While we are debating on changelogs, here are a few more structural concerns:
On Thu, Jul 03, 2014 at 11:12:52AM +0530, Viresh Kumar wrote:
When expiry is set to KTIME_MAX, we cancel the 'tick-sched' hrtimer in highres mode and skip reprogramming clockevent device in lowres mode. But, the clockevent device is already reprogrammed from tick-handler.
We will surely get interrupted atleast one more time at tick-interval.
In highres mode, as there is no tick-sched hrtimer to service, we wouldn't restart the tick.
But in lowres mode, we unconditionally reschedule the tick every time tick_nohz_handler() is called. So, even if 'tick_stopped' is set to '1', we will never be in full dynticks mode.
So above we have all the required informations. They are just a bit disorganized. Maybe try to synthesize things a bit. I tend to use the following changelog architecture, lets hope I'm not proposing something even more confusing...
1) Initial situation
When we reach the end of the tick handler, we unconditionally reschedule the next tick to the next jiffy.
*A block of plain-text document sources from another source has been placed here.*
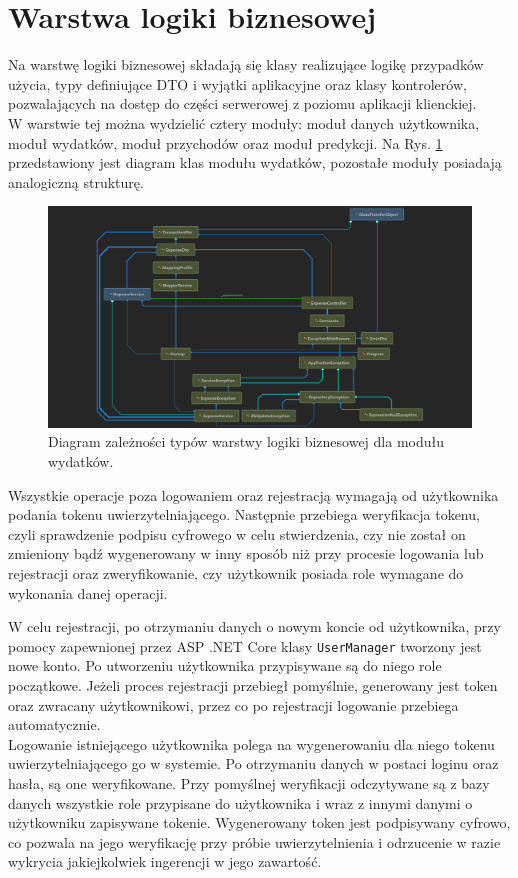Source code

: \section{Warstwa logiki biznesowej}
Na warstwę logiki biznesowej składają się klasy realizujące logikę przypadków użycia, typy definiujące DTO i wyjątki aplikacyjne oraz klasy kontrolerów, pozwalających na dostęp do części serwerowej z poziomu aplikacji klienckiej.\\
W warstwie tej można wydzielić cztery moduły: moduł danych użytkownika, moduł wydatków, moduł przychodów oraz moduł predykcji. Na Rys. \ref{expensediagram} przedstawiony jest diagram klas modułu wydatków, pozostałe moduły posiadają analogiczną strukturę.
\begin{figure}[!ht]
	\begin{center}
		\includegraphics[width=6in]{img/diagram/expense_diagram.png}
		\caption{Diagram zależności typów warstwy logiki biznesowej dla modułu wydatków.}
		\label{expensediagram}
	\end{center}
\end{figure}

Wszystkie operacje poza logowaniem oraz rejestracją wymagają od użytkownika podania tokenu uwierzytelniającego. Następnie przebiega weryfikacja tokenu, czyli sprawdzenie podpisu cyfrowego w celu stwierdzenia, czy nie został on zmieniony bądź wygenerowany w inny sposób niż przy procesie logowania lub rejestracji oraz zweryfikowanie, czy użytkownik posiada role wymagane do wykonania danej operacji.

W celu rejestracji, po otrzymaniu danych o nowym koncie od użytkownika, przy pomocy zapewnionej przez ASP .NET Core klasy \lstinline|UserManager| tworzony jest nowe konto. Po utworzeniu użytkownika przypisywane są do niego role początkowe. Jeżeli proces rejestracji przebiegł pomyślnie, generowany jest token oraz zwracany użytkownikowi, przez co po rejestracji logowanie przebiega automatycznie.\\
Logowanie istniejącego użytkownika polega na wygenerowaniu dla niego tokenu uwierzytelniającego go w systemie. Po otrzymaniu danych w postaci loginu oraz hasła, są one weryfikowane. Przy pomyślnej weryfikacji odczytywane są z bazy danych wszystkie role przypisane do użytkownika i wraz z innymi danymi o użytkowniku zapisywane tokenie. Wygenerowany token jest podpisywany cyfrowo, co pozwala na jego weryfikację przy próbie uwierzytelnienia i odrzucenie w razie wykrycia jakiejkolwiek ingerencji w jego zawartość.\\

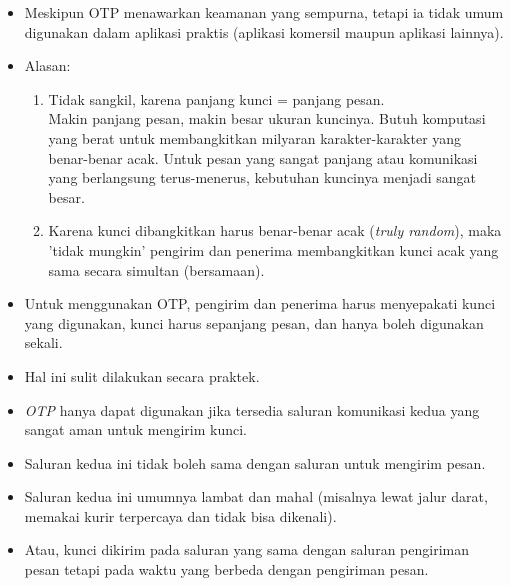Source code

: \documentclass{article}
\begin{document}
\begin{itemize}
    \item Meskipun OTP menawarkan keamanan yang sempurna, tetapi ia tidak umum digunakan dalam aplikasi praktis (aplikasi komersil maupun aplikasi lainnya).
    \item Alasan:
    \begin{enumerate}
        \item Tidak sangkil, karena panjang kunci = panjang pesan. \\
        Makin panjang pesan, makin besar ukuran kuncinya. Butuh komputasi yang berat untuk membangkitkan milyaran karakter-karakter yang benar-benar acak. Untuk pesan yang sangat panjang atau komunikasi yang berlangsung terus-menerus, kebutuhan kuncinya menjadi sangat besar.
        \item Karena kunci dibangkitkan harus benar-benar acak (\textit{truly random}), maka 'tidak mungkin' pengirim dan penerima membangkitkan kunci acak yang sama secara simultan (bersamaan).
    \end{enumerate}
\end{itemize}

\newpage


\begin{itemize}
  \item Untuk menggunakan OTP, pengirim dan penerima harus menyepakati kunci yang digunakan, kunci harus sepanjang pesan, dan hanya boleh digunakan sekali.
  \item Hal ini sulit dilakukan secara praktek.
  \item \textit{OTP} hanya dapat digunakan jika tersedia saluran komunikasi kedua yang sangat aman untuk mengirim kunci.
  \item Saluran kedua ini tidak boleh sama dengan saluran untuk mengirim pesan.
  \item Saluran kedua ini umumnya lambat dan mahal (misalnya lewat jalur darat, memakai kurir terpercaya dan tidak bisa dikenali).
  \item Atau, kunci dikirim pada saluran yang sama dengan saluran pengiriman pesan tetapi pada waktu yang berbeda dengan pengiriman pesan.
\end{itemize}

\newpage

\end{document}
Then on irq exit, the nohz code overrides that setting if needed and defers the next tick as far away in the future as possible.
Now when we actually don't need any tick in the future (ie: expires == KTIME_MAX), low-res and high-res behave differently. In high-res mode we cancel the next tick that was previously scheduled from the tick handler. That's what we want. OTOH in low-res mode we don't do anything and the next tick is still scheduled to jiffies + 1.
2) Resulting issue
As a result when no tick is needed in low-res dynticks mode, we can recursively get a spurious tick every jiffy because then the next tick is always reprogrammed from the tick handler and is never cancelled. And this can happen indefinetly until some subsystem actually needs a precise tick in the future and only then we eventually overwrite the tick handler setting and defer the next one.
3) Solution:
To fix this, lets skip rescheduling next tick from tick-handler when we are running tickless.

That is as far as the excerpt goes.